## EXERCISE REQUIREMENTS
The lines to print are the one containing "## এটা কিভাবে সাহায্য করে" and every line after it through the end of the entries below. Print them exactly and nothing else.

BEGIN INFORMATION GIVEN

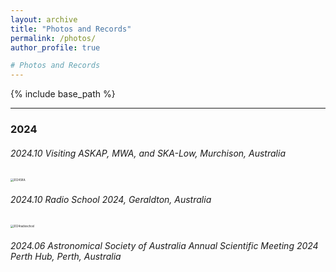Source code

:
 ```yaml
---
layout: archive
title: "Photos and Records"
permalink: /photos/
author_profile: true

# Photos and Records
---
```






{% include base_path %}

----

### 2024

###### 2024.10 Visiting ASKAP, MWA, and SKA-Low, Murchison, Australia

<img src="https://xianghancui.github.io/images/photos/2024SKA.png" alt="2024SKA" style="zoom: 30%;" />

###### 2024.10 Radio School 2024, Geraldton, Australia

<img src="https://xianghancui.github.io/images/photos/2024radioschool.jpg" alt="2024radioschool" style="zoom: 30%;" />

###### 2024.06 Astronomical Society of Australia Annual Scientific Meeting 2024 Perth Hub, Perth, Australia
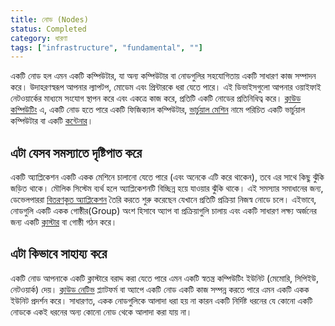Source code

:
 ```yaml
---
title: নোড (Nodes)
status: Completed
category: ধারণা
tags: ["infrastructure", "fundamental", ""]
---
```


একটি নোড হল এমন একটি কম্পিউটার, যা অন্য কম্পিউটার বা নোডগুলির  সহযোগিতায় একটি সাধারণ কাজ সম্পাদন করে। উদাহরণস্বরূপ আপনার ল্যাপটপ, মোডেম এবং প্রিন্টারকে ধরা যেতে পারে। এই ডিভাইসগুলো আপনার ওয়াইফাই নেটওয়ার্কের মাধ্যমে সংযোগ স্থাপন করে এবং একত্রে কাজ করে, প্রতিটি একটি নোডের প্রতিনিধিত্ব করে। [ক্লাউড কম্পিউটিং](/bn/cloud-computing/) এ, একটি নোড হতে পারে একটি ফিজিক্যাল কম্পিউটার, [ভার্চুয়াল মেশিন](/bn/virtual-machine/) নামে পরিচিত একটি ভার্চুয়াল কম্পিউটার বা একটি [কন্টেনার](/bn/container/)।

## এটা যেসব সমস্যাতে দৃষ্টিপাত করে

একটি অ্যাপ্লিকেশন একটি একক মেশিনে চালানো যেতে পারে (এবং অনেকে এটি করে থাকেন), তবে এর সাথে কিছু ঝুঁকি জড়িত থাকে। মৌলিক সিস্টেম ব্যর্থ হলে অ্যাপ্লিকেশনটি বিচ্ছিন্ন হয়ে যাওয়ার ঝুঁকি থাকে। এই সমস্যার সমাধানের জন্য, ডেভেলপাররা [বিতরণকৃত অ্যাপ্লিকেশন](/bn/distributed-apps/) তৈরি করতে শুরু করেছেন যেখানে প্রতিটি প্রক্রিয়া নিজস্ব নোডে চলে। এইভাবে, নোডগুলি একটি একক গোষ্ঠীর(Group) অংশ হিসাবে অ্যাপ বা প্রক্রিয়াগুলি চালায় এবং একটি সাধারণ লক্ষ্য অর্জনের জন্য একটি [ক্লাস্টার](/bn/cluster/) বা গোষ্ঠী গঠন করে।

## এটা কিভাবে সাহায্য করে

একটি নোড আপনাকে একটি ক্লাস্টারে বরাদ্দ করা যেতে পারে এমন একটি স্বতন্ত্র কম্পিউটিং ইউনিট (মেমোরি, সিপিইউ, নেটওয়ার্ক) দেয়। [ক্লাউড নেটিভ](/bn/cloud-native-tech/) প্ল্যাটফর্ম বা অ্যাপে একটি নোড একটি কাজ সম্পন্ন করতে পারে এমন একটি একক ইউনিট প্রদর্শন করে। সাধারণত, একক নোডগুলিকে আলাদা ধরা হয় না কারন একটি নির্দিষ্ট ধরনের যে কোনো একটি নোডকে একই ধরনের অন্য কোনো নোড থেকে আলাদা করা যায় না।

END INFORMATION GIVEN

## RESULT OF THIS TASK
## এটা কিভাবে সাহায্য করে

একটি নোড আপনাকে একটি ক্লাস্টারে বরাদ্দ করা যেতে পারে এমন একটি স্বতন্ত্র কম্পিউটিং ইউনিট (মেমোরি, সিপিইউ, নেটওয়ার্ক) দেয়। [ক্লাউড নেটিভ](/bn/cloud-native-tech/) প্ল্যাটফর্ম বা অ্যাপে একটি নোড একটি কাজ সম্পন্ন করতে পারে এমন একটি একক ইউনিট প্রদর্শন করে। সাধারণত, একক নোডগুলিকে আলাদা ধরা হয় না কারন একটি নির্দিষ্ট ধরনের যে কোনো একটি নোডকে একই ধরনের অন্য কোনো নোড থেকে আলাদা করা যায় না।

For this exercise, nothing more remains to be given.